Для проверки этих догадок я обращусь к последним (или уже предпоследним) книгам десяти литовских поэтов разных поколений. Эти книги видятся мне чрезвычайно важными во всех смыслах. Мой выбор, конечно, субъективен и произволен, но что поделаешь…

Когда литовский поэт говорит о детстве, дереве, любви или разочаровании, — он все равно говорит об отчизне. У меня ощущение, что литовцам свойственна удивительная и непреходящая тоска по родине. Точнее сказать: тоска о родине. О вечном и несбыточном идеале, приметы которого известны и так же явны, как отуманенные холмы, похожие на оцепеневший прибой, как рослые церковные башни на этих холмах, как старые погосты при этих храмах, как скорбящий Христос на заросших надгробьях, как раны Христовы и как стигматы.

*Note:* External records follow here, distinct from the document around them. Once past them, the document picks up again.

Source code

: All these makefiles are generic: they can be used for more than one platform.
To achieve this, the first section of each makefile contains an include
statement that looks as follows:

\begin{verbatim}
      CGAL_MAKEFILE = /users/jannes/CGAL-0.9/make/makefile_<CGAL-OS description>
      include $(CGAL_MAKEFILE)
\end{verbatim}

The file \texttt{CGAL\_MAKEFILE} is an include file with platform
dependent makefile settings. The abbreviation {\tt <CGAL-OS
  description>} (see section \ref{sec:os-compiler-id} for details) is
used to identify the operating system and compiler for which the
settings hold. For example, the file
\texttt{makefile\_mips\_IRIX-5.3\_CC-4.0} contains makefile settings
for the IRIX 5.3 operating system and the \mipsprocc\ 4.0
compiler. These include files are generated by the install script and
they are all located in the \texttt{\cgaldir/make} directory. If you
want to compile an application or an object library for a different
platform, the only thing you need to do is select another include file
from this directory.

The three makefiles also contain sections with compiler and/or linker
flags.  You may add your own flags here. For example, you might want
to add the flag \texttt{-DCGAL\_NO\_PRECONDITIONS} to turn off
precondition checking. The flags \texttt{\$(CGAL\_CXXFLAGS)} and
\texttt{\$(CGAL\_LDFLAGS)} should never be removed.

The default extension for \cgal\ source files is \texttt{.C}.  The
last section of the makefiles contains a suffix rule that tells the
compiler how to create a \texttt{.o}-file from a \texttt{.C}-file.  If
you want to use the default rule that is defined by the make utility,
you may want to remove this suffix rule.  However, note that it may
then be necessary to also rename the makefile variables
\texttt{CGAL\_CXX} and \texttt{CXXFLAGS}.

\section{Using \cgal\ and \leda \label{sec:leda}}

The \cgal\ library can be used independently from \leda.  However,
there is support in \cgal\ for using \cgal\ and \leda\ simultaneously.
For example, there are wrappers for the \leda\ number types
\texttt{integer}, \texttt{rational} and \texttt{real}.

Цельность подобного ощущения определяет в литовском характере, в литов-ском слове многое. Почти всё. Единство литовской поэзии столь мощно, что формальные различия не становятся рознью. Существенным может предстать противостояние деревни и города. Но и оно оказалось вполне плодотворным, этот провал одолен.

Нийоле Миляускайте (книга ее избранных стихотворений вышла в 1999 году) почти никогда не рифмует, ей не нужна подчеркнутая структурная жесткость. Тут конструктивность иного рода, тут главную роль исполняет монтаж. Ее стихи — череда остановленных взглядов. Главное — наблюдательность и осторожность. Она передает сладкое ощущение детского времени: “цветы потихоньку взрослеют…” Понятна ее благодарность:

там у всего

была душа…

И естествен ее вопрос: “можно ли снова мне после стольких лет шагнуть в этот день?..” И ответ известен. И тоска по ребяческому неведению понятна. Торжественность этой изящной миниатюре придает то, что обозначен источник взгляда: отсюда, из опыта, из понимания. Там

еще не знаешь

что у этого дня

привкус вечности…

Стасис Йонаускас, сочинитель самозабвенных, удивительно благозвучных гимнов и при этом конструктор четких, сухих и прочных логических схем (о нем скажу ниже и больше), отзывается: “Рай почему-то всегда или в будущем, или в прошлом ”.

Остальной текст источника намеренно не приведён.